Material supplied section start

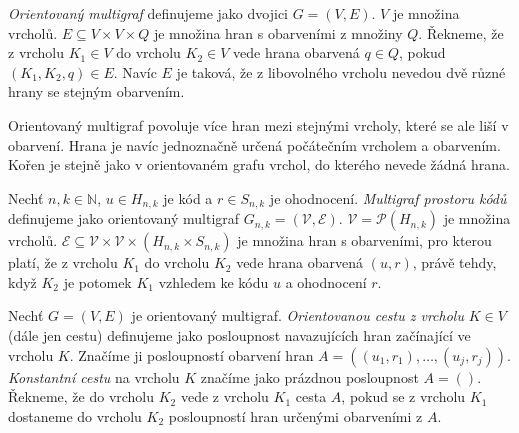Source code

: \begin{definice}
    \emph{Orientovaný multigraf} definujeme jako dvojici $G = (V,E)$. $V$ je množina vrcholů. $E \subseteq V \times V \times Q$ je množina hran s obarveními z množiny $Q$. Řekneme, že z vrcholu $K_1 \in V$ do vrcholu $K_2 \in V$ vede hrana obarvená $q \in Q$, pokud $(K_1, K_2, q) \in E$. Navíc $E$ je taková, že z libovolného vrcholu nevedou dvě různé hrany se stejným obarvením.
\end{definice}
\begin{pozn}
    Orientovaný multigraf povoluje více hran mezi stejnými vrcholy, které se ale liší v obarvení. Hrana je navíc jednoznačně určená počátečním vrcholem a obarvením. Kořen je stejně jako v orientovaném grafu vrchol, do kterého nevede žádná hrana. 
\end{pozn}
\begin{definice}
  Nechť $n, k\in \mathbb{N}$, $u\in H_{n,k}$ je kód a $r\in S_{n,k}$ je ohodnocení. \emph{Multigraf prostoru kódů} definujeme jako orientovaný multigraf $G_{n,k} = (\mathcal{V}, \mathcal{E})$. $\mathcal{V} = \mathcal{P}(H_{n,k})$ je množina vrcholů. $\mathcal{E} \subseteq \mathcal{V} \times \mathcal{V} \times (H_{n,k}\times S_{n,k})$ je množina hran s obarveními, pro kterou platí, že z vrcholu $K_1$ do vrcholu $K_2$ vede hrana obarvená $(u,r)$, právě tehdy, když $K_2$ je potomek $K_1$ vzhledem ke kódu $u$ a ohodnocení $r$. 
\end{definice}

\begin{definice}
    Nechť $G = (V, E)$ je orientovaný multigraf. \emph{Orientovanou cestu z vrcholu} $K \in V$ (dále jen cestu) definujeme jako posloupnost navazujících hran začínající ve vrcholu $K$. Značíme ji posloupností obarvení hran $A = ((u_1,r_1), \dots, (u_j, r_j))$. \emph{Konstantní cestu} na vrcholu $K$ značíme jako prázdnou posloupnost $A = ()$. Řekneme, že do vrcholu $K_2$ vede z vrcholu $K_1$ cesta $A$, pokud se z vrcholu $K_1$ dostaneme do vrcholu $K_2$ posloupností hran určenými obarveními z $A$. 
\end{definice}

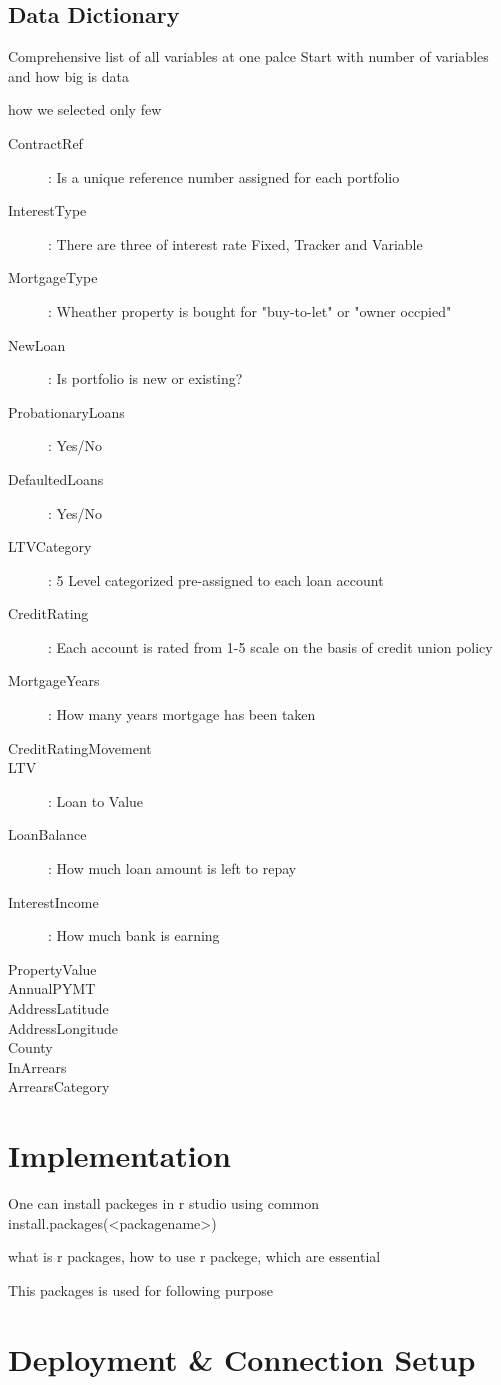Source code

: \subsection{Data Dictionary}

Comprehensive list of all variables at one palce
Start with number of variables and how big is data


how we selected only  few

\begin{description}
  \item[ContractRef]: Is a unique reference number assigned for each portfolio
  \item[InterestType]: There are three of interest rate Fixed, Tracker and Variable
  \item[MortgageType]: Wheather property is bought for "buy-to-let" or "owner occpied"
  \item[NewLoan]: Is portfolio is new or existing?
  \item[ProbationaryLoans]: Yes/No
  \item[DefaultedLoans]: Yes/No
  \item[LTVCategory]: 5 Level categorized pre-assigned to each loan account
  \item[CreditRating]: Each account is rated from 1-5 scale on the basis of credit union policy
  \item[MortgageYears]: How many years mortgage has been taken
  \item[CreditRatingMovement]
  \item[LTV]: Loan to Value 
  \item[LoanBalance]: How much loan amount is left to repay
  \item[InterestIncome]: How much bank is earning 
  \item[PropertyValue]
  \item[AnnualPYMT]
  \item[AddressLatitude]
  \item[AddressLongitude]
  \item[County]
  \item[InArrears]
  \item[ArrearsCategory]
\end{description}


\section{Implementation}\label{}

One can install packeges in r studio using common  install.packages(<packagename>)

what is r packages, how to use r packege, which are essential

This packages is used for following purpose
\section{Deployment \& Connection Setup}

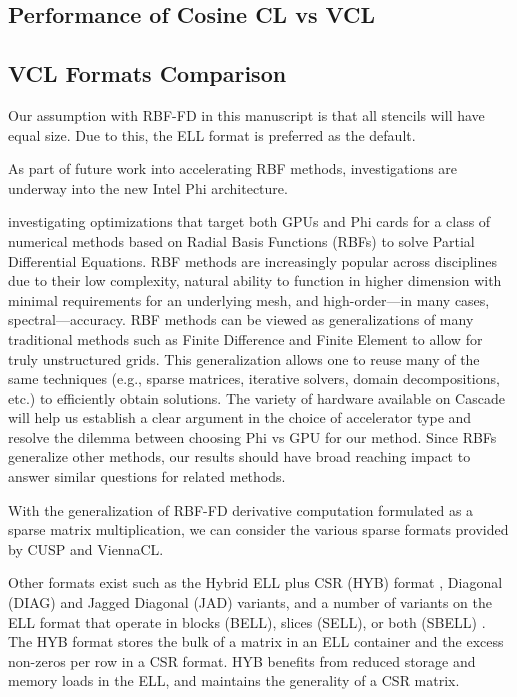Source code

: \documentclass{report}
\begin{document}
\subsection{Performance of Cosine CL vs VCL}
\subsection{VCL Formats Comparison}

Our assumption with RBF-FD in this manuscript is that all stencils will have equal size. Due to this, the ELL format is preferred as the default. 
 



As part of future work into accelerating RBF methods, investigations are underway into the new Intel Phi architecture. 

 investigating optimizations that target both GPUs and Phi cards for a class of numerical methods based on Radial Basis Functions (RBFs) to solve Partial Differential Equations. RBF methods are increasingly popular across disciplines due to their low complexity, natural ability to function in higher dimension with minimal requirements for an underlying mesh, and high-order---in many cases, spectral---accuracy. RBF methods can be viewed as generalizations of many traditional methods such as Finite Difference and Finite Element to allow for truly unstructured grids. This generalization allows one to reuse many of the same techniques (e.g., sparse matrices, iterative solvers, domain decompositions, etc.) to efficiently obtain solutions. The variety of hardware available on Cascade will help us establish a clear argument in the choice of accelerator type and resolve the dilemma between choosing Phi vs GPU for our method. Since RBFs generalize other methods, our results should have broad reaching impact to answer similar questions for related methods.



With the generalization of RBF-FD derivative computation formulated as a sparse matrix multiplication, we can 
consider the various sparse formats provided by CUSP and ViennaCL. 



Other formats exist such as the Hybrid ELL plus CSR (HYB) format \cite{Bell2009}, Diagonal (DIAG) and Jagged Diagonal (JAD) variants, and a number of variants on the ELL format that operate in blocks (BELL), slices (SELL), or both (SBELL) \cite{SuKeutzer2012}. The HYB format stores the bulk of a matrix in an ELL container and the excess non-zeros per row in a CSR format. HYB benefits from reduced storage and memory loads in the ELL, and maintains the generality of a CSR matrix. 
\end{document}
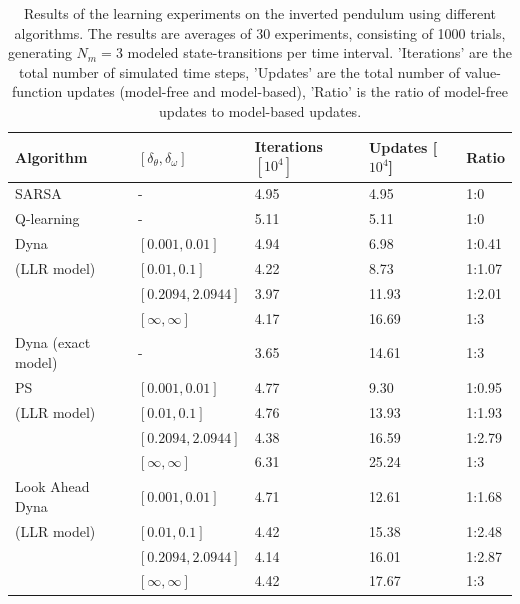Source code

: \begin{table}[htbp]
	\centering
	\caption[Inverted pendulum: Learning results]{Results of the learning experiments on the inverted pendulum using different algorithms. The results are averages of 30 experiments, consisting of 1000 trials, generating $N_m=3$ modeled state-transitions per time interval. 'Iterations' are the total number of simulated time steps, 'Updates' are the total number of value-function updates (model-free and model-based), 'Ratio' is the ratio of model-free updates to model-based updates.}
		\begin{tabular}{l|llll}
			\textbf{Algorithm} & $[\delta_\theta,\delta_\omega]$ & \textbf{Iterations} $[10^4]$  & \textbf{Updates} [$10^4$]& \textbf{Ratio}  \\ 
			\hline\hline
			SARSA 								& -										&   4.95  &   4.95  & 1:0			\\  
			Q-learning 						&	-										&   5.11  &   5.11  & 1:0 		\\   
			\hline 
			Dyna 						  		& $[0.001, 0.01]$ 		&   4.94  &   6.98  & 1:0.41  \\ 
			(\ac{LLR} model)	 		& $[0.01, 0.1]$				&   4.22  &   8.73  & 1:1.07	\\ 
			 											& $[0.2094, 2.0944]$	&   3.97  &  11.93  & 1:2.01  \\ 
			 											& $[\infty,\infty]$		&   4.17  &  16.69  & 1:3     \\	
			\hline
			Dyna (exact model)		& -										&   3.65  &  14.61  & 1:3     \\
			\hline			 
			\acl{PS} 							& $[0.001, 0.01]$			&   4.77  &   9.30  & 1:0.95  \\ 
			(\ac{LLR} model) 			& $[0.01, 0.1]$				&   4.76  &  13.93  & 1:1.93  \\
			 											& $[0.2094, 2.0944]$	&   4.38  &  16.59  & 1:2.79  \\ 
			 											& $[\infty, \infty]$	&   6.31  &  25.24  & 1:3     
			\\ \hline
			Look Ahead Dyna				& $[0.001, 0.01]$			&   4.71  &  12.61  & 1:1.68	\\
			(\ac{LLR} model)			& $[0.01, 0.1]$				&   4.42  &  15.38  & 1:2.48	\\
														& $[0.2094, 2.0944]$	&   4.14  &  16.01  & 1:2.87 	\\
														& $[\infty, \infty]$	&   4.42  &  17.67  & 1:3      			 												
		\end{tabular}
	\label{tab:PS-dyna updates}
\end{table}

Material supplied section end

- **Work task**
Print out every entry above without changing a word, and leave out the pictures.

- **Solved exercise**
Source code

: \begin{definice}
    \emph{Orientovaný multigraf} definujeme jako dvojici $G = (V,E)$. $V$ je množina vrcholů. $E \subseteq V \times V \times Q$ je množina hran s obarveními z množiny $Q$. Řekneme, že z vrcholu $K_1 \in V$ do vrcholu $K_2 \in V$ vede hrana obarvená $q \in Q$, pokud $(K_1, K_2, q) \in E$. Navíc $E$ je taková, že z libovolného vrcholu nevedou dvě různé hrany se stejným obarvením.
\end{definice}
\begin{pozn}
    Orientovaný multigraf povoluje více hran mezi stejnými vrcholy, které se ale liší v obarvení. Hrana je navíc jednoznačně určená počátečním vrcholem a obarvením. Kořen je stejně jako v orientovaném grafu vrchol, do kterého nevede žádná hrana. 
\end{pozn}
\begin{definice}
  Nechť $n, k\in \mathbb{N}$, $u\in H_{n,k}$ je kód a $r\in S_{n,k}$ je ohodnocení. \emph{Multigraf prostoru kódů} definujeme jako orientovaný multigraf $G_{n,k} = (\mathcal{V}, \mathcal{E})$. $\mathcal{V} = \mathcal{P}(H_{n,k})$ je množina vrcholů. $\mathcal{E} \subseteq \mathcal{V} \times \mathcal{V} \times (H_{n,k}\times S_{n,k})$ je množina hran s obarveními, pro kterou platí, že z vrcholu $K_1$ do vrcholu $K_2$ vede hrana obarvená $(u,r)$, právě tehdy, když $K_2$ je potomek $K_1$ vzhledem ke kódu $u$ a ohodnocení $r$. 
\end{definice}

\begin{definice}
    Nechť $G = (V, E)$ je orientovaný multigraf. \emph{Orientovanou cestu z vrcholu} $K \in V$ (dále jen cestu) definujeme jako posloupnost navazujících hran začínající ve vrcholu $K$. Značíme ji posloupností obarvení hran $A = ((u_1,r_1), \dots, (u_j, r_j))$. \emph{Konstantní cestu} na vrcholu $K$ značíme jako prázdnou posloupnost $A = ()$. Řekneme, že do vrcholu $K_2$ vede z vrcholu $K_1$ cesta $A$, pokud se z vrcholu $K_1$ dostaneme do vrcholu $K_2$ posloupností hran určenými obarveními z $A$. 
\end{definice}

Source code

: \subsection{Data Dictionary}

Comprehensive list of all variables at one palce
Start with number of variables and how big is data


how we selected only  few

\begin{description}
  \item[ContractRef]: Is a unique reference number assigned for each portfolio
  \item[InterestType]: There are three of interest rate Fixed, Tracker and Variable
  \item[MortgageType]: Wheather property is bought for "buy-to-let" or "owner occpied"
  \item[NewLoan]: Is portfolio is new or existing?
  \item[ProbationaryLoans]: Yes/No
  \item[DefaultedLoans]: Yes/No
  \item[LTVCategory]: 5 Level categorized pre-assigned to each loan account
  \item[CreditRating]: Each account is rated from 1-5 scale on the basis of credit union policy
  \item[MortgageYears]: How many years mortgage has been taken
  \item[CreditRatingMovement]
  \item[LTV]: Loan to Value 
  \item[LoanBalance]: How much loan amount is left to repay
  \item[InterestIncome]: How much bank is earning 
  \item[PropertyValue]
  \item[AnnualPYMT]
  \item[AddressLatitude]
  \item[AddressLongitude]
  \item[County]
  \item[InArrears]
  \item[ArrearsCategory]
\end{description}


\section{Implementation}\label{}

One can install packeges in r studio using common  install.packages(<packagename>)

what is r packages, how to use r packege, which are essential

This packages is used for following purpose
\section{Deployment \& Connection Setup}

Source code

: \documentclass{report}
\begin{document}
\subsection{Performance of Cosine CL vs VCL}
\subsection{VCL Formats Comparison}

Our assumption with RBF-FD in this manuscript is that all stencils will have equal size. Due to this, the ELL format is preferred as the default. 
 



As part of future work into accelerating RBF methods, investigations are underway into the new Intel Phi architecture. 

 investigating optimizations that target both GPUs and Phi cards for a class of numerical methods based on Radial Basis Functions (RBFs) to solve Partial Differential Equations. RBF methods are increasingly popular across disciplines due to their low complexity, natural ability to function in higher dimension with minimal requirements for an underlying mesh, and high-order---in many cases, spectral---accuracy. RBF methods can be viewed as generalizations of many traditional methods such as Finite Difference and Finite Element to allow for truly unstructured grids. This generalization allows one to reuse many of the same techniques (e.g., sparse matrices, iterative solvers, domain decompositions, etc.) to efficiently obtain solutions. The variety of hardware available on Cascade will help us establish a clear argument in the choice of accelerator type and resolve the dilemma between choosing Phi vs GPU for our method. Since RBFs generalize other methods, our results should have broad reaching impact to answer similar questions for related methods.



With the generalization of RBF-FD derivative computation formulated as a sparse matrix multiplication, we can 
consider the various sparse formats provided by CUSP and ViennaCL. 



Other formats exist such as the Hybrid ELL plus CSR (HYB) format \cite{Bell2009}, Diagonal (DIAG) and Jagged Diagonal (JAD) variants, and a number of variants on the ELL format that operate in blocks (BELL), slices (SELL), or both (SBELL) \cite{SuKeutzer2012}. The HYB format stores the bulk of a matrix in an ELL container and the excess non-zeros per row in a CSR format. HYB benefits from reduced storage and memory loads in the ELL, and maintains the generality of a CSR matrix. 
\end{document}
Source code

: \begin{table}[htbp]
	\centering
	\caption[Inverted pendulum: Learning results]{Results of the learning experiments on the inverted pendulum using different algorithms. The results are averages of 30 experiments, consisting of 1000 trials, generating $N_m=3$ modeled state-transitions per time interval. 'Iterations' are the total number of simulated time steps, 'Updates' are the total number of value-function updates (model-free and model-based), 'Ratio' is the ratio of model-free updates to model-based updates.}
		\begin{tabular}{l|llll}
			\textbf{Algorithm} & $[\delta_\theta,\delta_\omega]$ & \textbf{Iterations} $[10^4]$  & \textbf{Updates} [$10^4$]& \textbf{Ratio}  \\ 
			\hline\hline
			SARSA 								& -										&   4.95  &   4.95  & 1:0			\\  
			Q-learning 						&	-										&   5.11  &   5.11  & 1:0 		\\   
			\hline 
			Dyna 						  		& $[0.001, 0.01]$ 		&   4.94  &   6.98  & 1:0.41  \\ 
			(\ac{LLR} model)	 		& $[0.01, 0.1]$				&   4.22  &   8.73  & 1:1.07	\\ 
			 											& $[0.2094, 2.0944]$	&   3.97  &  11.93  & 1:2.01  \\ 
			 											& $[\infty,\infty]$		&   4.17  &  16.69  & 1:3     \\	
			\hline
			Dyna (exact model)		& -										&   3.65  &  14.61  & 1:3     \\
			\hline			 
			\acl{PS} 							& $[0.001, 0.01]$			&   4.77  &   9.30  & 1:0.95  \\ 
			(\ac{LLR} model) 			& $[0.01, 0.1]$				&   4.76  &  13.93  & 1:1.93  \\
			 											& $[0.2094, 2.0944]$	&   4.38  &  16.59  & 1:2.79  \\ 
			 											& $[\infty, \infty]$	&   6.31  &  25.24  & 1:3     
			\\ \hline
			Look Ahead Dyna				& $[0.001, 0.01]$			&   4.71  &  12.61  & 1:1.68	\\
			(\ac{LLR} model)			& $[0.01, 0.1]$				&   4.42  &  15.38  & 1:2.48	\\
														& $[0.2094, 2.0944]$	&   4.14  &  16.01  & 1:2.87 	\\
														& $[\infty, \infty]$	&   4.42  &  17.67  & 1:3      			 												
		\end{tabular}
	\label{tab:PS-dyna updates}
\end{table}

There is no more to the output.